Wednesday 9 February 2011

I return to people

I see I have missed blogging in a headlong rush of panic that dissipated last Thursday lunchtime, when the capability to deliver my urgent work arrived almost simultaneously with the knowledge that the customer was not ready to receive it. Deadlines still loom, but not in a sleep disturbing way, no longer to a frantic rhythm, just a small rush.
I was, anyway, going to take a day off on Monday this week. A sad excuse to catch up with family members presented. A sincere feeling of sadness, even though in the presence of slight hypocrisy on my part, shared in a religious structure, and a spot of gardening up on a windy hill. Then an opportunity to mourn, chat and celebrate in various measures.
Most of those present have not been seen for ten years or so. A cousin, who I last saw at his wedding, arrived with three children. I caught up on careers, classes, qualifications, subsidiary matches, hatches and other dispatches without once mentioning the fact that people had grown since we last met. How I have missed these people in the chaos of bringing up small children.
The weather was disturbed. Not a dignified frozen and still event, but a wind-swept, rustling, coat flapping one. The earth was damp and the trees shook. The vicar, her back to the storm, flapped like a tethered magpie. The people though, remained calm, unflappable, dignified. Quiet as, at times.
Having gone North with my family, I returned with my sister, and a train. A small entertainment, a distraction, for the weekend, was the procurement of cheap rail tickets for Monday evening. I booked these on a tablet device, eyes straining in the write-only form font, but made the simple error of using a debit card which the ticket machines could not read.

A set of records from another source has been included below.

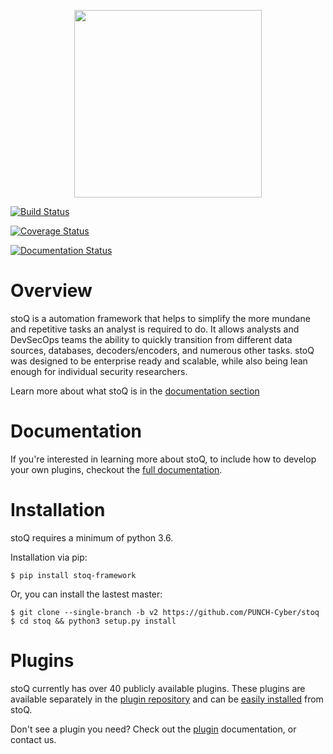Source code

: <p align="center">
<img src="http://stoq.punchcyber.com/i/stoq.png" width="300"><br />
</p>

[![Build Status](https://travis-ci.org/PUNCH-Cyber/stoq.svg?branch=v2)](https://travis-ci.org/PUNCH-Cyber/stoq)

[![Coverage Status](https://coveralls.io/repos/github/PUNCH-Cyber/stoq/badge.svg?branch=v2)](https://coveralls.io/github/PUNCH-Cyber/stoq?branch=v2)

[![Documentation Status](https://readthedocs.org/projects/stoq-framework/badge/?version=documentation)](https://stoq-framework.readthedocs.io/en/documentation/)

# Overview

stoQ is a automation framework that helps to simplify the more mundane and
repetitive tasks an analyst is required to do. It allows analysts and
DevSecOps teams the ability to quickly transition from different data sources,
databases, decoders/encoders, and numerous other tasks. stoQ was designed to be
enterprise ready and scalable, while also being lean enough for individual security
researchers.

Learn more about what stoQ is in the [documentation section](https://stoq-framework.readthedocs.io/en/documentation/)

# Documentation

If you're interested in learning more about stoQ, to include how to develop your own plugins,
checkout the [full documentation](https://stoq-framework.readthedocs.io/).

# Installation

stoQ requires a minimum of python 3.6.

Installation via pip:

    $ pip install stoq-framework

Or, you can install the lastest master:

    $ git clone --single-branch -b v2 https://github.com/PUNCH-Cyber/stoq
    $ cd stoq && python3 setup.py install

# Plugins

stoQ currently has over 40 publicly available plugins. These plugins are
available separately in the [plugin repository](https://github.com/PUNCH-Cyber/stoq-plugins-public/tree/v2) and can be [easily installed](https://stoq-framework.readthedocs.io/en/documentation/user/installation.html#installing-plugins) from stoQ.

Don't see a plugin you need? Check out the [plugin](https://stoq-framework.readthedocs.io/en/documentation/dev/plugin_overview.html) documentation, or contact us.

The train-line's technical support proved pathetic, but, fortunately, the desk clerk was up to such a small challenge. We got our cheap tickets, and they were accepted by sundry machines along the way. The cross-London route surprised me, because I had forgotten it. A route I knew intimately only (only!) 14 years ago, the corridors, the platforms, which carriage to board. It soon came back and with such speed I had to wait an hour for my onward connection. Time at least to sit, to chew, to reflect and to smile about the people again.